[Collected data]
● ● ● ●

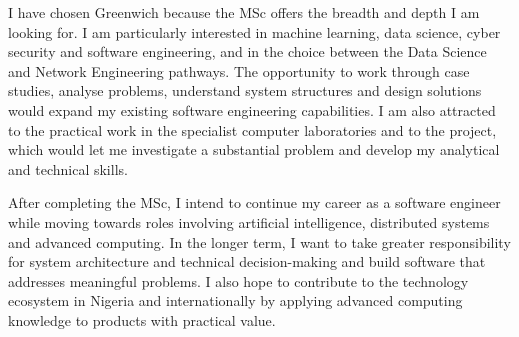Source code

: \documentclass[11pt,a4paper]{article}
\begin{document}
I have chosen Greenwich because the MSc offers the breadth and depth I am looking for. I am particularly interested in machine learning, data science, cyber security and software engineering, and in the choice between the Data Science and Network Engineering pathways. The opportunity to work through case studies, analyse problems, understand system structures and design solutions would expand my existing software engineering capabilities. I am also attracted to the practical work in the specialist computer laboratories and to the project, which would let me investigate a substantial problem and develop my analytical and technical skills.

After completing the MSc, I intend to continue my career as a software engineer while moving towards roles involving artificial intelligence, distributed systems and advanced computing. In the longer term, I want to take greater responsibility for system architecture and technical decision-making and build software that addresses meaningful problems. I also hope to contribute to the technology ecosystem in Nigeria and internationally by applying advanced computing knowledge to products with practical value.
\end{document}
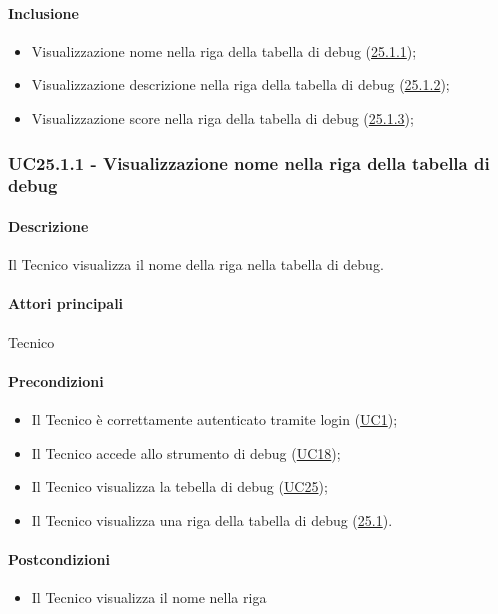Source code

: \paragraph*{Inclusione}
\begin{itemize}
    \item Visualizzazione nome nella riga della tabella di debug (\hyperref[UC25poin1point1]{25.1.1});
    \item Visualizzazione descrizione nella riga della tabella di debug (\hyperref[UC25poin1point2]{25.1.2});
    \item Visualizzazione score nella riga della tabella di debug (\hyperref[UC25poin1point3]{25.1.3});
\end{itemize}


\subsubsection{UC25.1.1 - Visualizzazione nome nella riga della tabella di debug}\label{UC25point1point1}
\paragraph*{Descrizione}
Il Tecnico visualizza il nome della riga nella tabella di debug.

\paragraph*{Attori principali}
Tecnico

\paragraph*{Precondizioni}
\begin{itemize}
  \item Il Tecnico è correttamente autenticato tramite login (\hyperref[UC1]{UC1});
  \item Il Tecnico accede allo strumento di debug (\hyperref[UC18]{UC18});
  \item Il Tecnico visualizza la tebella di debug (\hyperref[UC25]{UC25});
  \item Il Tecnico visualizza una riga della tabella di debug (\hyperref[25point1]{25.1}).
\end{itemize}

\paragraph*{Postcondizioni}
\begin{itemize}
  \item Il Tecnico visualizza il nome nella riga
\end{itemize}

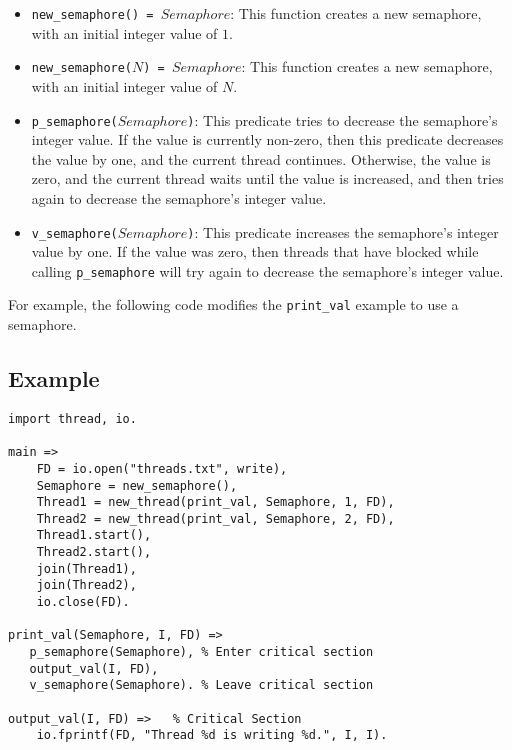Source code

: \begin{itemize}
\item \texttt{new\_semaphore() = $Semaphore$}: This function creates a new semaphore, with an initial integer value of $1$.
\item \texttt{new\_semaphore($N$) = $Semaphore$}: This function creates a new semaphore, with an initial integer value of $N$.
\item \texttt{p\_semaphore($Semaphore$)}: This predicate tries to decrease the semaphore's integer value.  If the value is currently non-zero, then this predicate decreases the value by one, and the current thread continues.  Otherwise, the value is zero, and the current thread waits until the value is increased, and then tries again to decrease the semaphore's integer value.
\item \texttt{v\_semaphore($Semaphore$)}: This predicate increases the semaphore's integer value by one.  If the value was zero, then threads that have blocked while calling \texttt{p\_semaphore} will try again to decrease the semaphore's integer value.
\end{itemize}

For example, the following code modifies the \texttt{print\_val} example to use a semaphore.

\subsection*{Example}
\begin{verbatim}
import thread, io.

main =>
    FD = io.open("threads.txt", write),
    Semaphore = new_semaphore(),
    Thread1 = new_thread(print_val, Semaphore, 1, FD),
    Thread2 = new_thread(print_val, Semaphore, 2, FD),
    Thread1.start(),
    Thread2.start(),
    join(Thread1),
    join(Thread2),
    io.close(FD).

print_val(Semaphore, I, FD) =>
   p_semaphore(Semaphore), % Enter critical section
   output_val(I, FD),
   v_semaphore(Semaphore). % Leave critical section

output_val(I, FD) =>   % Critical Section
    io.fprintf(FD, "Thread %d is writing %d.", I, I).
\end{verbatim}

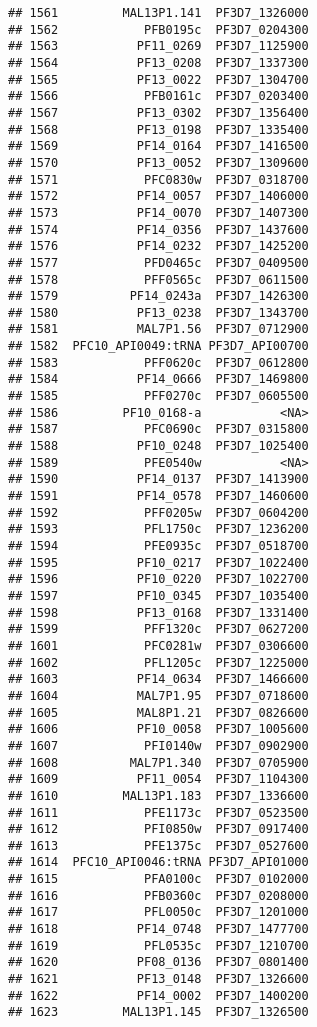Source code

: \documentclass{article}\usepackage[]{graphicx}\usepackage[]{color}
\makeatletter
\newenvironment{kframe}{%
 \def\at@end@of@kframe{}%
 \ifinner\ifhmode%
  \def\at@end@of@kframe{\end{minipage}}%
  \begin{minipage}{\columnwidth}%
 \fi\fi%
 \def\FrameCommand##1{\hskip\@totalleftmargin \hskip-\fboxsep
 \colorbox{shadecolor}{##1}\hskip-\fboxsep
     \hskip-\linewidth \hskip-\@totalleftmargin \hskip\columnwidth}%
 \MakeFramed {\advance\hsize-\width
   \@totalleftmargin\z@ \linewidth\hsize
   \@setminipage}}%
 {\par\unskip\endMakeFramed%
 \at@end@of@kframe}
\newenvironment{knitrout}{}{} %
\makeatother
\begin{document}
\begin{knitrout}
\begin{kframe}
\begin{verbatim}
## 1561         MAL13P1.141  PF3D7_1326000
## 1562            PFB0195c  PF3D7_0204300
## 1563           PF11_0269  PF3D7_1125900
## 1564           PF13_0208  PF3D7_1337300
## 1565           PF13_0022  PF3D7_1304700
## 1566            PFB0161c  PF3D7_0203400
## 1567           PF13_0302  PF3D7_1356400
## 1568           PF13_0198  PF3D7_1335400
## 1569           PF14_0164  PF3D7_1416500
## 1570           PF13_0052  PF3D7_1309600
## 1571            PFC0830w  PF3D7_0318700
## 1572           PF14_0057  PF3D7_1406000
## 1573           PF14_0070  PF3D7_1407300
## 1574           PF14_0356  PF3D7_1437600
## 1576           PF14_0232  PF3D7_1425200
## 1577            PFD0465c  PF3D7_0409500
## 1578            PFF0565c  PF3D7_0611500
## 1579          PF14_0243a  PF3D7_1426300
## 1580           PF13_0238  PF3D7_1343700
## 1581           MAL7P1.56  PF3D7_0712900
## 1582  PFC10_API0049:tRNA PF3D7_API00700
## 1583            PFF0620c  PF3D7_0612800
## 1584           PF14_0666  PF3D7_1469800
## 1585            PFF0270c  PF3D7_0605500
## 1586         PF10_0168-a           <NA>
## 1587            PFC0690c  PF3D7_0315800
## 1588           PF10_0248  PF3D7_1025400
## 1589            PFE0540w           <NA>
## 1590           PF14_0137  PF3D7_1413900
## 1591           PF14_0578  PF3D7_1460600
## 1592            PFF0205w  PF3D7_0604200
## 1593            PFL1750c  PF3D7_1236200
## 1594            PFE0935c  PF3D7_0518700
## 1595           PF10_0217  PF3D7_1022400
## 1596           PF10_0220  PF3D7_1022700
## 1597           PF10_0345  PF3D7_1035400
## 1598           PF13_0168  PF3D7_1331400
## 1599            PFF1320c  PF3D7_0627200
## 1601            PFC0281w  PF3D7_0306600
## 1602            PFL1205c  PF3D7_1225000
## 1603           PF14_0634  PF3D7_1466600
## 1604           MAL7P1.95  PF3D7_0718600
## 1605           MAL8P1.21  PF3D7_0826600
## 1606           PF10_0058  PF3D7_1005600
## 1607            PFI0140w  PF3D7_0902900
## 1608          MAL7P1.340  PF3D7_0705900
## 1609           PF11_0054  PF3D7_1104300
## 1610         MAL13P1.183  PF3D7_1336600
## 1611            PFE1173c  PF3D7_0523500
## 1612            PFI0850w  PF3D7_0917400
## 1613            PFE1375c  PF3D7_0527600
## 1614  PFC10_API0046:tRNA PF3D7_API01000
## 1615            PFA0100c  PF3D7_0102000
## 1616            PFB0360c  PF3D7_0208000
## 1617            PFL0050c  PF3D7_1201000
## 1618           PF14_0748  PF3D7_1477700
## 1619            PFL0535c  PF3D7_1210700
## 1620           PF08_0136  PF3D7_0801400
## 1621           PF13_0148  PF3D7_1326600
## 1622           PF14_0002  PF3D7_1400200
## 1623         MAL13P1.145  PF3D7_1326500

\end{verbatim}
\end{kframe}
\end{knitrout}
\end{document}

● ● ● ●

#### Work instruction:
The records above need retyping in full. Omit the pictures, and change nothing else.

#### Answer box:
Source code

: \documentclass[11pt,a4paper]{article}
\begin{document}
I have chosen Greenwich because the MSc offers the breadth and depth I am looking for. I am particularly interested in machine learning, data science, cyber security and software engineering, and in the choice between the Data Science and Network Engineering pathways. The opportunity to work through case studies, analyse problems, understand system structures and design solutions would expand my existing software engineering capabilities. I am also attracted to the practical work in the specialist computer laboratories and to the project, which would let me investigate a substantial problem and develop my analytical and technical skills.

After completing the MSc, I intend to continue my career as a software engineer while moving towards roles involving artificial intelligence, distributed systems and advanced computing. In the longer term, I want to take greater responsibility for system architecture and technical decision-making and build software that addresses meaningful problems. I also hope to contribute to the technology ecosystem in Nigeria and internationally by applying advanced computing knowledge to products with practical value.
\end{document}
Source code

: \paragraph*{Inclusione}
\begin{itemize}
    \item Visualizzazione nome nella riga della tabella di debug (\hyperref[UC25poin1point1]{25.1.1});
    \item Visualizzazione descrizione nella riga della tabella di debug (\hyperref[UC25poin1point2]{25.1.2});
    \item Visualizzazione score nella riga della tabella di debug (\hyperref[UC25poin1point3]{25.1.3});
\end{itemize}


\subsubsection{UC25.1.1 - Visualizzazione nome nella riga della tabella di debug}\label{UC25point1point1}
\paragraph*{Descrizione}
Il Tecnico visualizza il nome della riga nella tabella di debug.

\paragraph*{Attori principali}
Tecnico

\paragraph*{Precondizioni}
\begin{itemize}
  \item Il Tecnico è correttamente autenticato tramite login (\hyperref[UC1]{UC1});
  \item Il Tecnico accede allo strumento di debug (\hyperref[UC18]{UC18});
  \item Il Tecnico visualizza la tebella di debug (\hyperref[UC25]{UC25});
  \item Il Tecnico visualizza una riga della tabella di debug (\hyperref[25point1]{25.1}).
\end{itemize}

\paragraph*{Postcondizioni}
\begin{itemize}
  \item Il Tecnico visualizza il nome nella riga
\end{itemize}

Source code

: \begin{itemize}
\item \texttt{new\_semaphore() = $Semaphore$}: This function creates a new semaphore, with an initial integer value of $1$.
\item \texttt{new\_semaphore($N$) = $Semaphore$}: This function creates a new semaphore, with an initial integer value of $N$.
\item \texttt{p\_semaphore($Semaphore$)}: This predicate tries to decrease the semaphore's integer value.  If the value is currently non-zero, then this predicate decreases the value by one, and the current thread continues.  Otherwise, the value is zero, and the current thread waits until the value is increased, and then tries again to decrease the semaphore's integer value.
\item \texttt{v\_semaphore($Semaphore$)}: This predicate increases the semaphore's integer value by one.  If the value was zero, then threads that have blocked while calling \texttt{p\_semaphore} will try again to decrease the semaphore's integer value.
\end{itemize}

For example, the following code modifies the \texttt{print\_val} example to use a semaphore.

\subsection*{Example}
\begin{verbatim}
import thread, io.

main =>
    FD = io.open("threads.txt", write),
    Semaphore = new_semaphore(),
    Thread1 = new_thread(print_val, Semaphore, 1, FD),
    Thread2 = new_thread(print_val, Semaphore, 2, FD),
    Thread1.start(),
    Thread2.start(),
    join(Thread1),
    join(Thread2),
    io.close(FD).

print_val(Semaphore, I, FD) =>
   p_semaphore(Semaphore), % Enter critical section
   output_val(I, FD),
   v_semaphore(Semaphore). % Leave critical section

output_val(I, FD) =>   % Critical Section
    io.fprintf(FD, "Thread %d is writing %d.", I, I).
\end{verbatim}

Source code

: \documentclass{article}\usepackage[]{graphicx}\usepackage[]{color}
\makeatletter
\newenvironment{kframe}{%
 \def\at@end@of@kframe{}%
 \ifinner\ifhmode%
  \def\at@end@of@kframe{\end{minipage}}%
  \begin{minipage}{\columnwidth}%
 \fi\fi%
 \def\FrameCommand##1{\hskip\@totalleftmargin \hskip-\fboxsep
 \colorbox{shadecolor}{##1}\hskip-\fboxsep
     \hskip-\linewidth \hskip-\@totalleftmargin \hskip\columnwidth}%
 \MakeFramed {\advance\hsize-\width
   \@totalleftmargin\z@ \linewidth\hsize
   \@setminipage}}%
 {\par\unskip\endMakeFramed%
 \at@end@of@kframe}
\newenvironment{knitrout}{}{} %
\makeatother
\begin{document}
\begin{knitrout}
\begin{kframe}
\begin{verbatim}
## 1561         MAL13P1.141  PF3D7_1326000
## 1562            PFB0195c  PF3D7_0204300
## 1563           PF11_0269  PF3D7_1125900
## 1564           PF13_0208  PF3D7_1337300
## 1565           PF13_0022  PF3D7_1304700
## 1566            PFB0161c  PF3D7_0203400
## 1567           PF13_0302  PF3D7_1356400
## 1568           PF13_0198  PF3D7_1335400
## 1569           PF14_0164  PF3D7_1416500
## 1570           PF13_0052  PF3D7_1309600
## 1571            PFC0830w  PF3D7_0318700
## 1572           PF14_0057  PF3D7_1406000
## 1573           PF14_0070  PF3D7_1407300
## 1574           PF14_0356  PF3D7_1437600
## 1576           PF14_0232  PF3D7_1425200
## 1577            PFD0465c  PF3D7_0409500
## 1578            PFF0565c  PF3D7_0611500
## 1579          PF14_0243a  PF3D7_1426300
## 1580           PF13_0238  PF3D7_1343700
## 1581           MAL7P1.56  PF3D7_0712900
## 1582  PFC10_API0049:tRNA PF3D7_API00700
## 1583            PFF0620c  PF3D7_0612800
## 1584           PF14_0666  PF3D7_1469800
## 1585            PFF0270c  PF3D7_0605500
## 1586         PF10_0168-a           <NA>
## 1587            PFC0690c  PF3D7_0315800
## 1588           PF10_0248  PF3D7_1025400
## 1589            PFE0540w           <NA>
## 1590           PF14_0137  PF3D7_1413900
## 1591           PF14_0578  PF3D7_1460600
## 1592            PFF0205w  PF3D7_0604200
## 1593            PFL1750c  PF3D7_1236200
## 1594            PFE0935c  PF3D7_0518700
## 1595           PF10_0217  PF3D7_1022400
## 1596           PF10_0220  PF3D7_1022700
## 1597           PF10_0345  PF3D7_1035400
## 1598           PF13_0168  PF3D7_1331400
## 1599            PFF1320c  PF3D7_0627200
## 1601            PFC0281w  PF3D7_0306600
## 1602            PFL1205c  PF3D7_1225000
## 1603           PF14_0634  PF3D7_1466600
## 1604           MAL7P1.95  PF3D7_0718600
## 1605           MAL8P1.21  PF3D7_0826600
## 1606           PF10_0058  PF3D7_1005600
## 1607            PFI0140w  PF3D7_0902900
## 1608          MAL7P1.340  PF3D7_0705900
## 1609           PF11_0054  PF3D7_1104300
## 1610         MAL13P1.183  PF3D7_1336600
## 1611            PFE1173c  PF3D7_0523500
## 1612            PFI0850w  PF3D7_0917400
## 1613            PFE1375c  PF3D7_0527600
## 1614  PFC10_API0046:tRNA PF3D7_API01000
## 1615            PFA0100c  PF3D7_0102000
## 1616            PFB0360c  PF3D7_0208000
## 1617            PFL0050c  PF3D7_1201000
## 1618           PF14_0748  PF3D7_1477700
## 1619            PFL0535c  PF3D7_1210700
## 1620           PF08_0136  PF3D7_0801400
## 1621           PF13_0148  PF3D7_1326600
## 1622           PF14_0002  PF3D7_1400200
## 1623         MAL13P1.145  PF3D7_1326500

\end{verbatim}
\end{kframe}
\end{knitrout}
\end{document}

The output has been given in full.